Vectorization of deep learning formula
20220127 05:34:50 【LolitaAnn】
Σ( ° △ °)︴ Let's start with a few nonsense . As a biology student （ At that time, all majors chose computers , As a result, I was forced to learn biology ）, But I had to study by myself . I use C++ As an introductory language , When I first started learning data structures , Because it's selfstudy , A lot of pain , I make complaints about it every day. ： Yes STL Why write it yourself ！！！ I learned later , In order to practice , Therefore, when you often brush questions, you can write some functions that even the library function already has to realize . At that time, all roads lead to Rome in my eyes , You can get the same result anyway . Although I learned the time complexity of the algorithm, I didn't put it into practice , After all, there is not so much test data in question brushing .
Later, an elder told me , You can have a look at the source code of the library function in your spare time . For example, the ranking of others may be a combination of several sorts , They are all algorithms optimized by various bosses .
Get down to business
This is also true for some formulas in our indepth learning , If you can simplify , It's great to use the library of linear algebra built in the language .

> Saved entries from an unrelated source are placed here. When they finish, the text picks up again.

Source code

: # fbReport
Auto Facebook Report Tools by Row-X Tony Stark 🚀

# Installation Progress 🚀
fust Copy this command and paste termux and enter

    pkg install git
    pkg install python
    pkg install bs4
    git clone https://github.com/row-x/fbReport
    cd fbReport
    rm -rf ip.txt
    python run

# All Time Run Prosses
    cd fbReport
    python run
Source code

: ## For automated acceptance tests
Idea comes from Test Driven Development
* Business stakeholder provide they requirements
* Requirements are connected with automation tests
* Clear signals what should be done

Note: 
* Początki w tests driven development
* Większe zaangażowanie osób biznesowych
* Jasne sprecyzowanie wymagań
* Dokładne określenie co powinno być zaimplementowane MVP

Benefits of using builtin algorithms ：
 Faster
 Implemented in less code
 It's less error prone than what you write yourself
 Better coordination with hardware system
Take a simple chestnut ：
$h_{\theta}(x)=\sum_{j=0}^{n} \theta_{j} x_{j}$
You can think of it as $\theta^{T} x$ And calculate , This translates into two vectors $\theta=\left[\begin{array}{l}\theta_{0} \\ \theta_{1} \\ \theta_{2} \\ ... \end{array}\right] \quad x=\left[\begin{array}{l}x_{0} \\ x_{1} \\ x_{2} \\ ...\end{array}\right]$ The product of .
octave：
Unvectorized implementation
Is to declare two vectors , Traverse .
% No vectorization code is as follows ：
prediction =0.0;
for j = 1:n+l
prediction = prediction + theta(j) * x(j)
end
Copy code
Vectorized implementation
% After vectorization, the code is as follows ：
prediction= theta' * x; % Single quotation mark in English ' Represents the transpose of a matrix or vector . Forget to go back and see octave grammar Copy code
C++：
Unvectorized implementation
double prediction = 0.0;
for(int j = 0; j<=n; j++)
{
prediction += theta[j]*x[j];
}
Copy code
Vectorized implementation
double prediction = theta.transpose()*x;
Copy code
Another chestnut ：
This formula is familiar , Is the formula for gradient descent . In this formula x It's a data matrix ,y Is a column vector .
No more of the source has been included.